=== HOW TO COMPLETE THIS TASK ===
Look through the data below. Show each line where the string "gehen" occurs.
━━━━━━━━━━
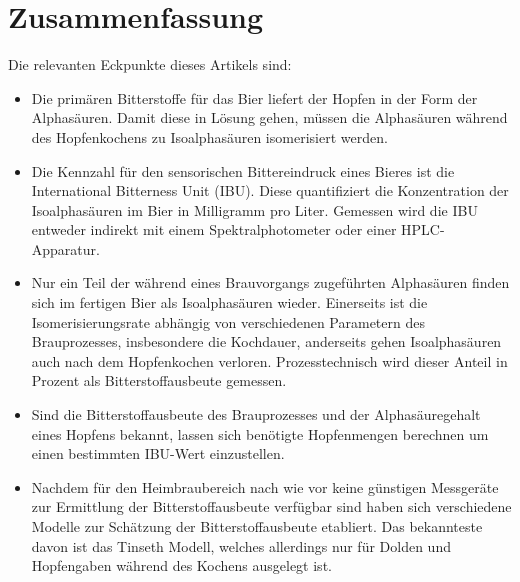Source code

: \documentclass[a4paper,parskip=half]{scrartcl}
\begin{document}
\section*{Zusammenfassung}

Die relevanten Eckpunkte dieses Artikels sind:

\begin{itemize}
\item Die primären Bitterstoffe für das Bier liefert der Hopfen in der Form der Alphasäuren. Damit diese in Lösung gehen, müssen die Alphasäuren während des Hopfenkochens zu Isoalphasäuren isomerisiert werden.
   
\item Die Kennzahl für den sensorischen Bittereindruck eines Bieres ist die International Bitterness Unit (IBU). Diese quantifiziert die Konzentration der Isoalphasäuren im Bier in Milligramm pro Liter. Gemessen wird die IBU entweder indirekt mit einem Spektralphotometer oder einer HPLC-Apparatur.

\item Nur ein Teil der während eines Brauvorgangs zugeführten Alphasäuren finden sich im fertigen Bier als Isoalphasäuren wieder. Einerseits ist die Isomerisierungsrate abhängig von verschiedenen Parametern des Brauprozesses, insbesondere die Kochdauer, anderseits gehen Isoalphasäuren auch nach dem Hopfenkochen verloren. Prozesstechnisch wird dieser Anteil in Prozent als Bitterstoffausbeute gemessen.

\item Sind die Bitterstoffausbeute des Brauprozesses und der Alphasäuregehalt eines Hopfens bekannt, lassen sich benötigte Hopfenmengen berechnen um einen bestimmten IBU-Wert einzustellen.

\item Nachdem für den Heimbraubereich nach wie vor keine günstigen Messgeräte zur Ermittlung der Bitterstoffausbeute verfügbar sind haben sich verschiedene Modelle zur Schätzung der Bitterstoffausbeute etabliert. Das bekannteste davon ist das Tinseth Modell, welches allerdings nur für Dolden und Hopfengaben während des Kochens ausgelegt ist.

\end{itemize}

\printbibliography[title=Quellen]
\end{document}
━━━━━━━━━━
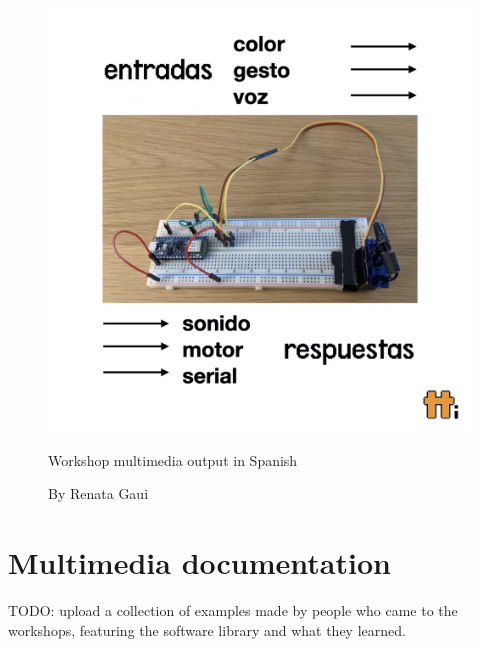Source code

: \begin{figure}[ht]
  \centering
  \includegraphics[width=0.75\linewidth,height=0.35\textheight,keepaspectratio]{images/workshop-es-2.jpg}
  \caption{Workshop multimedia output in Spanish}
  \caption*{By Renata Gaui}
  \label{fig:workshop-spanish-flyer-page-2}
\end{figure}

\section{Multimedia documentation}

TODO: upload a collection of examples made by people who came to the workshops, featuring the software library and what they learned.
━━━━━━━━━━
=== SOLUTION TO THIS TASK ===
\item Die primären Bitterstoffe für das Bier liefert der Hopfen in der Form der Alphasäuren. Damit diese in Lösung gehen, müssen die Alphasäuren während des Hopfenkochens zu Isoalphasäuren isomerisiert werden.
\item Nur ein Teil der während eines Brauvorgangs zugeführten Alphasäuren finden sich im fertigen Bier als Isoalphasäuren wieder. Einerseits ist die Isomerisierungsrate abhängig von verschiedenen Parametern des Brauprozesses, insbesondere die Kochdauer, anderseits gehen Isoalphasäuren auch nach dem Hopfenkochen verloren. Prozesstechnisch wird dieser Anteil in Prozent als Bitterstoffausbeute gemessen.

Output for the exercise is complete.